The ADR template by Michael Nygard has these sections:

  • Title: short present tense imperative phrase, less than 50 characters, like a git commit message.
  • Status: proposed, accepted, rejected, deprecated, superseded, etc.
  • Context: what is the issue that we are seeing that is motivating this decision or change?
  • Decision: what is the change that we are actually proposing or doing?
  • Consequences: what becomes easier or more difficult to do because of this change?

Joel Parker Henderson collected in his Git repository more complex examples of ADR templates. The one by Jeff Tyree and Art Akerman includes constraints and artefacts, while the template for a business case has a place to put your SWOT analysis in.
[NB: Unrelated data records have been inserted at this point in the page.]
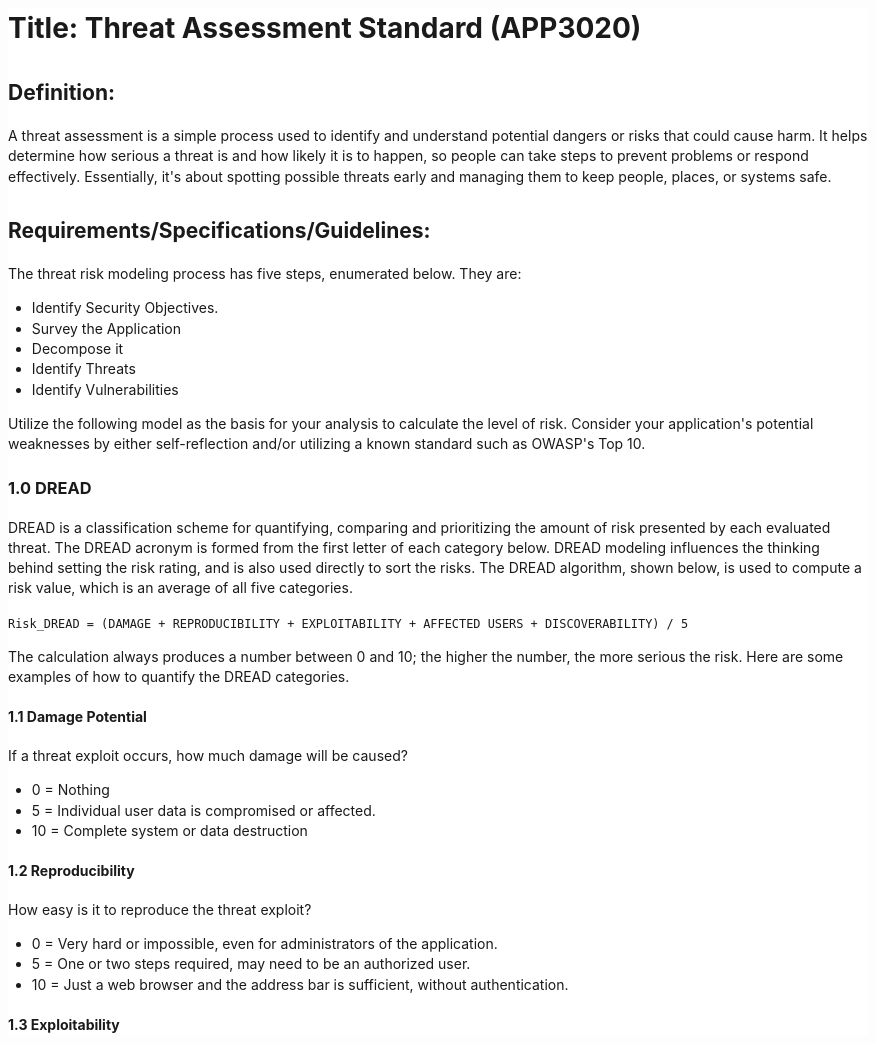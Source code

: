 # Title: Threat Assessment Standard (APP3020)

## Definition:

A threat assessment is a simple process used to identify and understand potential dangers or risks that could cause harm. It helps determine how serious a threat is and how likely it is to happen, so people can take steps to prevent problems or respond effectively. Essentially, it's about spotting possible threats early and managing them to keep people, places, or systems safe.

## Requirements/Specifications/Guidelines:

The threat risk modeling process has five steps, enumerated below. They are: 

+ Identify Security Objectives.
+ Survey the Application
+ Decompose it
+ Identify Threats
+ Identify Vulnerabilities

Utilize the following model as the basis for your analysis to calculate the level of risk.  Consider your application's potential weaknesses by either self-reflection and/or utilizing a known standard such as OWASP's Top 10.

### 1.0 DREAD

DREAD is a classification scheme for quantifying, comparing and prioritizing the amount of risk presented by each evaluated threat. The DREAD acronym is formed from the first letter of each category below. DREAD modeling influences the thinking behind setting the risk rating, and is also used directly to sort the risks. The DREAD algorithm, shown below, is used to compute a risk value, which is an average of all five categories.

`Risk_DREAD = (DAMAGE + REPRODUCIBILITY + EXPLOITABILITY + AFFECTED USERS + DISCOVERABILITY) / 5`

The calculation always produces a number between 0 and 10; the higher the number, the more serious the risk. Here are some examples of how to quantify the DREAD categories.

#### 1.1 Damage Potential

If a threat exploit occurs, how much damage will be caused?

+ 0 = Nothing
+ 5 = Individual user data is compromised or affected.
+ 10 = Complete system or data destruction

#### 1.2 Reproducibility

How easy is it to reproduce the threat exploit?

+ 0 = Very hard or impossible, even for administrators of the application.
+ 5 = One or two steps required, may need to be an authorized user.
+ 10 = Just a web browser and the address bar is sufficient, without authentication.

#### 1.3 Exploitability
Those are just two additional templates that show how you can scale up your efforts to document your application. If you have the need, ADR can help you. However, do not use those complex templates if you do not need them. Small and simple is more sustainable than big and complex.

 

Tools

The format is so simple that you do not need tools to work with ADR. However, creating those entries in the right order and using the right template may be simpler with the adr-tools. This is a bash script, but you can get a client in C# or Java if you prefer those languages.

 

Added Benefit: Persist your knowledge

As part of your development process you have answered those question at the beginning of this post. You had to weigh up your options and settled for one specific approach. You did all the hard work, the only thing left is to write an ADR entry and you are done. That will not only persist your knowledge, but it can help you later to explain why you took a certain path. Had you considered library X? If so, write it down as one of the alternatives you checked but did not choose. If 6 months from now someone wants to know if you examined this library, you can answer this question with a yes and deliver the reason why you did not use it – all that without spending time trying to remember the details.

 

Alternatives

The arc42 template for documenting your architecture has a similar approach in the chapter on Design Decisions. You can use the format as explained above or go with the one from the arc42 template. How you capture the information is up to you. The important part is that you write it down and that everyone in the team does it the same way. Otherwise you constantly need to switch between different formats and that is a time waster.

 

Conclusion

Documenting design decisions does not need to be a lot of work. With ADR you get a simple format that can capture the important aspects without spending more time on the documentation than in your code. Give it a try and start persisting your knowledge about your application.